Она не ответила. Всё ещё смотрела на кольцо, и от этого молчания у него на лице появилась тень досады.
— Варя, я с утра на телефоне, человек ждёт ответ по лесу. Давай не сейчас.
— Посмотри.
Он подошёл, взял кольцо, повертел между пальцами и сразу вернул обратно.
— Ну и что? Лежало. Твой отец всё хранил.
— Это кольцо исчезло двадцать шесть лет назад.
— Мало ли что исчезло двадцать шесть лет назад, — сказал Павел и потянул к себе стул. — Ты сама говорила, у них в доме всегда всё лежало не там, где надо.

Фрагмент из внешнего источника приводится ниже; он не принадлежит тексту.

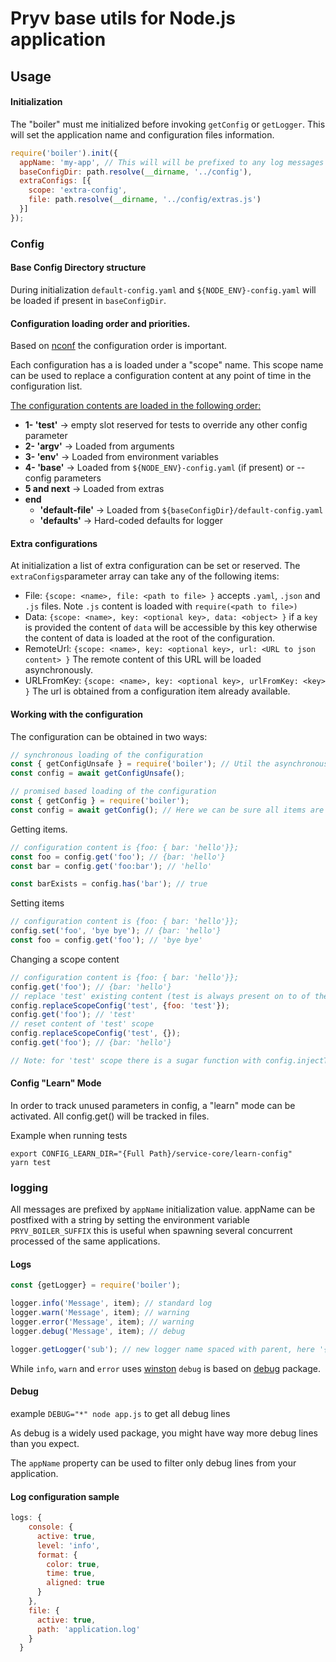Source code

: # Pryv base utils for Node.js application

## Usage

#### Initialization

The "boiler" must me initialized before invoking `getConfig` or `getLogger`. This will set the application name and configuration files information.

```javascript
require('boiler').init({
  appName: 'my-app', // This will will be prefixed to any log messages
  baseConfigDir: path.resolve(__dirname, '../config'),
  extraConfigs: [{
    scope: 'extra-config',
    file: path.resolve(__dirname, '../config/extras.js')
  }]
});
```

### Config

#### Base Config Directory structure

During initialization `default-config.yaml` and `${NODE_ENV}-config.yaml` will be loaded if present in `baseConfigDir`.

#### Configuration loading order and priorities.

Based on [nconf](https://www.npmjs.com/package/nconf) the configuration order is important.

Each configuration has a is loaded under a "scope" name. This scope name can be used to replace a configuration content at any point of time in the configuration list.

<u>The configuration contents are loaded in the following order:</u>

- **1- 'test'** -> empty slot reserved for tests to override any other config parameter
- **2- 'argv'** -> Loaded from arguments
- **3- 'env'** -> Loaded from environment variables 
- **4- 'base'** -> Loaded from `${NODE_ENV}-config.yaml` (if present) or --config parameters
- **5 and next** -> Loaded from extras 
- **end** 
  - **'default-file'** -> Loaded from `${baseConfigDir}/default-config.yaml`
  - **'defaults'** -> Hard-coded defaults for logger

#### Extra configurations

At initialization a list of extra configuration can be set or reserved. The `extraConfigs`parameter array can take any  of the following items:

- File: `{scope: <name>, file: <path to file> }` accepts `.yaml`, `.json` and `.js` files. Note `.js` content is loaded with `require(<path to file>)` 
- Data: `{scope: <name>, key: <optional key>, data: <object> }` if a `key` is provided the content of `data` will be accessible by this key otherwise the content of data is loaded at the root of the configuration.
- RemoteUrl: `{scope: <name>, key: <optional key>, url: <URL to json content> }`  The remote content of this URL will be loaded asynchronously.
- URLFromKey: `{scope: <name>, key: <optional key>, urlFromKey: <key> }` The url is obtained from a configuration item already available.

#### Working with the configuration

The configuration can be obtained in two ways:

```javascript
// synchronous loading of the configuration 
const { getConfigUnsafe } = require('boiler'); // Util the asynchronous contents such as URL are loaded, items might not be available.
const config = await getConfigUnsafe();

// promised based loading of the configuration
const { getConfig } = require('boiler');
const config = await getConfig(); // Here we can be sure all items are fully loaded
```

Getting items.

```javascript
// configuration content is {foo: { bar: 'hello'}};
const foo = config.get('foo'); // {bar: 'hello'}
const bar = config.get('foo:bar'); // 'hello'

const barExists = config.has('bar'); // true
```

Setting items

```javascript
// configuration content is {foo: { bar: 'hello'}};
config.set('foo', 'bye bye'); // {bar: 'hello'}
const foo = config.get('foo'); // 'bye bye'
```

Changing a scope content

```javascript
// configuration content is {foo: { bar: 'hello'}};
config.get('foo'); // {bar: 'hello'}
// replace 'test' existing content (test is always present on to of the configurations list)
config.replaceScopeConfig('test', {foo: 'test'});
config.get('foo'); // 'test'
// reset content of 'test' scope
config.replaceScopeConfig('test', {});
config.get('foo'); // {bar: 'hello'}

// Note: for 'test' scope there is a sugar function with config.injectTestConfig(object)
```

#### Config "Learn" Mode
In order to track unused parameters in config, a "learn" mode can be activated. All config.get() will be tracked in files. 

Example when running tests
```
export CONFIG_LEARN_DIR="{Full Path}/service-core/learn-config" 
yarn test
```

### logging 

All messages are prefixed by `appName` initialization value. appName can be postfixed with a string by setting the environment variable `PRYV_BOILER_SUFFIX` this is useful when spawning several concurrent processed of the same applications.

#### **Logs**

```javascript
const {getLogger} = require('boiler');

logger.info('Message', item); // standard log
logger.warn('Message', item); // warning
logger.error('Message', item); // warning
logger.debug('Message', item); // debug

logger.getLogger('sub'); // new logger name spaced with parent, here '{appName}:boiler:sub'
```

While `info`, `warn` and `error` uses [winston](https://www.npmjs.com/package/winston) `debug` is based on [debug](https://www.npmjs.com/package/debug) package.

#### **Debug**

example `DEBUG="*" node app.js` to get all debug lines

As debug is a widely used package, you might have way more debug lines than you expect.

The `appName` property can be used to filter only debug lines from your application. 

#### Log configuration sample

```javascript
logs: {
    console: {
      active: true,
      level: 'info',
      format: {
        color: true,
        time: true,
        aligned: true
      }
    },
    file: {
      active: true,
      path: 'application.log'
    }
  }
```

Она медленно закрыла ладонь. Металл был холодный, хотя банка стояла возле батареи.
— Он спрятал его в мёд.
— Или твоя мать спрятала, а он не нашёл.
Павел говорил длинно, гладко, слишком готово. Так он говорил, когда хотел перескочить через чужой вопрос и поставить рядом свой, удобный. Варвара знала этот голос. Им он однажды убедил её не ехать на вечерние курсы, потому что семья должна быть настоящей. Им же он говорил, что городская машина им сейчас важнее её работы рядом с домом. Им он объяснил, почему их общие накопления внезапно ушли в чей-то срочный проект.
На столе дрогнул его телефон. Он даже не посмотрел на экран, но пальцы уже постукивали аппаратом по дереву.
— Варя, ты меня слышишь? Сделка висит на одном твоём слове. Участок без леса никому не нужен, а здесь хорошие деньги. Для нас.
— Для нас?
— Не начинай.
Снаружи хлопнула калитка. На дворе таял вечер, и влажный воздух тянул в кухню запах прелой земли. За окном на край рамы села пчела, сонно пошевелила крыльями и уползла вверх, к щели, как будто искала дорогу в дом. Варвара опустила взгляд в банку. На самом дне, под слоем густого мёда, белела узкая полоска бумаги.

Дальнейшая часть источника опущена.